— Melissa K. Downes and Jeanne M. Slattery
When people talk about syllabi, they often focus on attendance, texts, number of exams, etc. These are worthy goals, but we think our syllabi are also an opportunity to discuss professional behavior. Recently, we were talking about how we would be structuring our courses, how we might make our syllabi stronger, and our hopes for the upcoming semester. Melissa shared the following policy excerpt from her syllabus. This got both of us thinking.
The short version of this policy is “don’t be a jerk.” Longer? Please don’t sleep in class, eat in class, talk about non-class subjects in small groups (or in class, generally), read non-course-related materials in class, listen to your iPod/MP3 player or keep your ear-buds in, use your cell phone in any way unless I ask you to get it out, or start to pack up before it’s time to leave. I’d add that you should try to avoid being rude, dismissive, or cruel to your colleagues or your teacher or disruptive of the learning environment.

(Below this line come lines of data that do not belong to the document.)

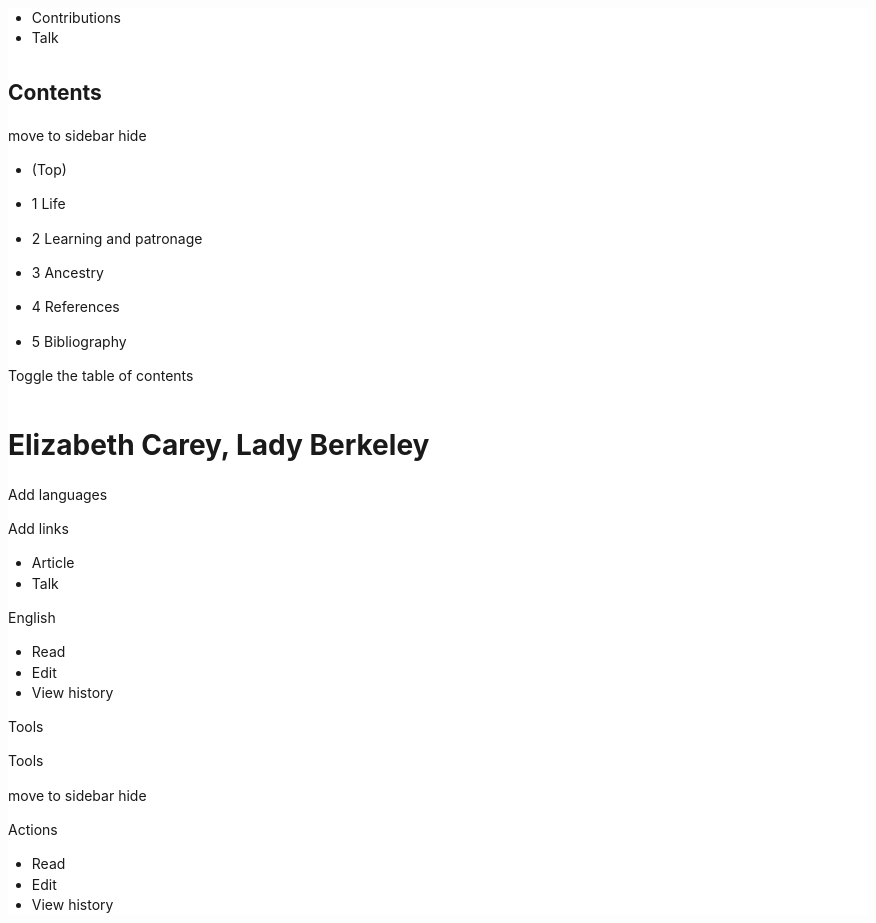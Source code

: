   * Contributions
  * Talk



## Contents

move to sidebar hide

  * (Top)

  * 1 Life

  * 2 Learning and patronage

  * 3 Ancestry

  * 4 References

  * 5 Bibliography




Toggle the table of contents

# Elizabeth Carey, Lady Berkeley

Add languages




Add links

  * Article
  * Talk



English




  * Read
  * Edit
  * View history



Tools

Tools

move to sidebar hide

Actions 

  * Read
  * Edit
  * View history



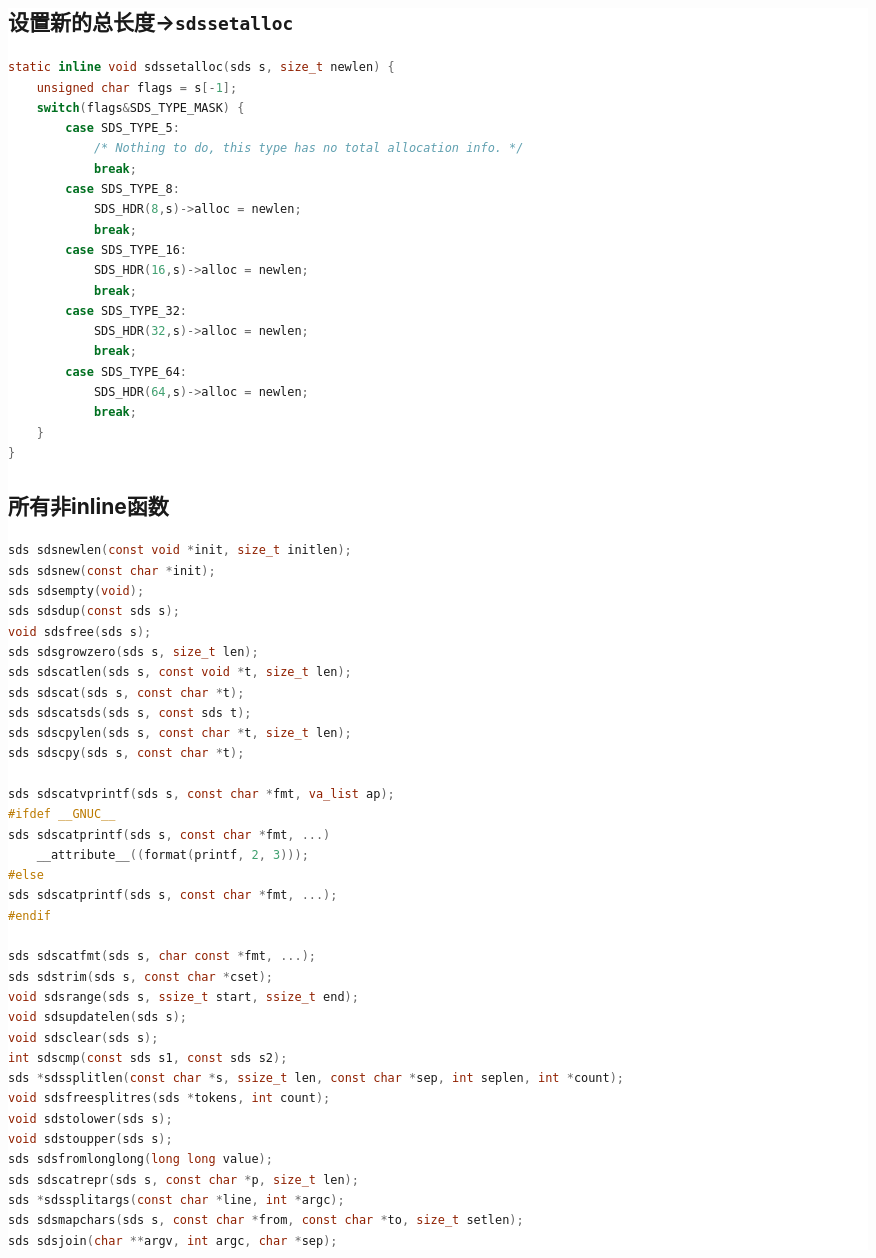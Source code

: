 ## 设置新的总长度->`sdssetalloc`

```c
static inline void sdssetalloc(sds s, size_t newlen) {
    unsigned char flags = s[-1];
    switch(flags&SDS_TYPE_MASK) {
        case SDS_TYPE_5:
            /* Nothing to do, this type has no total allocation info. */
            break;
        case SDS_TYPE_8:
            SDS_HDR(8,s)->alloc = newlen;
            break;
        case SDS_TYPE_16:
            SDS_HDR(16,s)->alloc = newlen;
            break;
        case SDS_TYPE_32:
            SDS_HDR(32,s)->alloc = newlen;
            break;
        case SDS_TYPE_64:
            SDS_HDR(64,s)->alloc = newlen;
            break;
    }
}
```

## 所有非inline函数

```C
sds sdsnewlen(const void *init, size_t initlen);
sds sdsnew(const char *init);
sds sdsempty(void);
sds sdsdup(const sds s);
void sdsfree(sds s);
sds sdsgrowzero(sds s, size_t len);
sds sdscatlen(sds s, const void *t, size_t len);
sds sdscat(sds s, const char *t);
sds sdscatsds(sds s, const sds t);
sds sdscpylen(sds s, const char *t, size_t len);
sds sdscpy(sds s, const char *t);

sds sdscatvprintf(sds s, const char *fmt, va_list ap);
#ifdef __GNUC__  
sds sdscatprintf(sds s, const char *fmt, ...)
    __attribute__((format(printf, 2, 3)));
#else
sds sdscatprintf(sds s, const char *fmt, ...);
#endif

sds sdscatfmt(sds s, char const *fmt, ...);
sds sdstrim(sds s, const char *cset);
void sdsrange(sds s, ssize_t start, ssize_t end);
void sdsupdatelen(sds s);
void sdsclear(sds s);
int sdscmp(const sds s1, const sds s2);
sds *sdssplitlen(const char *s, ssize_t len, const char *sep, int seplen, int *count);
void sdsfreesplitres(sds *tokens, int count);
void sdstolower(sds s);
void sdstoupper(sds s);
sds sdsfromlonglong(long long value);
sds sdscatrepr(sds s, const char *p, size_t len);
sds *sdssplitargs(const char *line, int *argc);
sds sdsmapchars(sds s, const char *from, const char *to, size_t setlen);
sds sdsjoin(char **argv, int argc, char *sep);
```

This doesn’t mean you should sit silently and say, “That’s nice,” to everything. Develop an understanding of the difference between this cluster of behaviors: standing up for one’s self, stating one’s opinion, disagreeing with other viewpoints and explaining how and why, being thoughtfully critical, and questioning authority — all good things, in my opinion — and these behaviors: being rude, cruel, dismissive, and/or disruptive. These distinctions are hard to make for many people of many ages and backgrounds (and not everyone agrees absolutely on the distinctions), but being thoughtful about these issues is a good way to become more courteous, more articulate, and more professional.
I think you’ll all use good judgment and take responsibility for your choices, but if someone acts in a manner that disrupts and damages the classroom environment, I reserve the right to lower the student’s grade, temporarily remove the offending material if any, or ask the student to leave the class and mark her/him as absent, as I deem appropriate.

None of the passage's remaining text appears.